:: DATA SHOWN ::
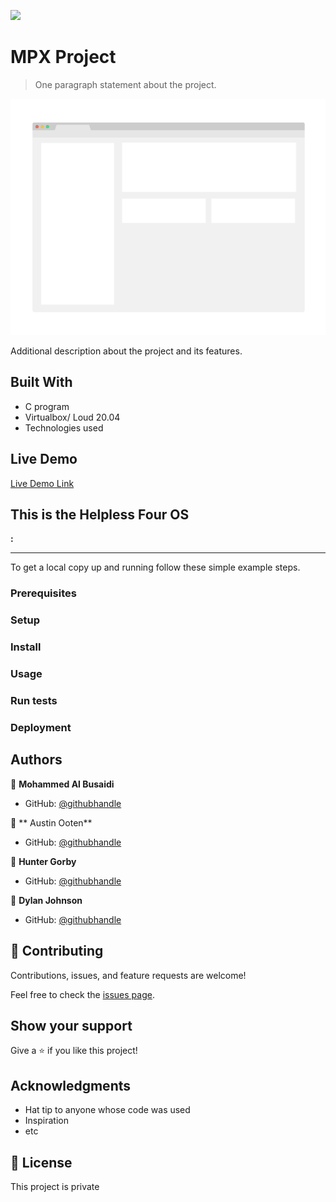 ![](https://img.shields.io/badge/Microverse-blueviolet)

# MPX Project

> One paragraph statement about the project.

![screenshot](./app_screenshot.png)

Additional description about the project and its features.

## Built With

- C program
- Virtualbox/ Loud 20.04
- Technologies used

## Live Demo

[Live Demo Link](https://livedemo.com)


## This is the Helpless Four OS

**:**
****


To get a local copy up and running follow these simple example steps.

### Prerequisites

### Setup

### Install

### Usage

### Run tests

### Deployment



## Authors

👤 **Mohammed Al Busaidi**

- GitHub: [@githubhandle](https://github.com/cyperom)


👤 ** Austin Ooten**

- GitHub: [@githubhandle](https://github.com/austinooten)


👤 **Hunter Gorby**

- GitHub: [@githubhandle](https://github.com/HWGorb)

👤 **Dylan Johnson**

- GitHub: [@githubhandle](https://github.com/Dmj079)

## 🤝 Contributing

Contributions, issues, and feature requests are welcome!

Feel free to check the [issues page](issues/).

## Show your support

Give a ⭐️ if you like this project!

## Acknowledgments

- Hat tip to anyone whose code was used
- Inspiration
- etc

## 📝 License

This project is private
:::
● WHAT TO WORK ON
Output, from the data above, the lines from the line with "### Install" to the line with "- GitHub: [@githubhandle](https://github.com/HWGorb)" exactly as they stand, both ends included and nothing else.

● RESULT OF THIS TASK
### Install

### Usage

### Run tests

### Deployment



## Authors

👤 **Mohammed Al Busaidi**

- GitHub: [@githubhandle](https://github.com/cyperom)


👤 ** Austin Ooten**

- GitHub: [@githubhandle](https://github.com/austinooten)


👤 **Hunter Gorby**

- GitHub: [@githubhandle](https://github.com/HWGorb)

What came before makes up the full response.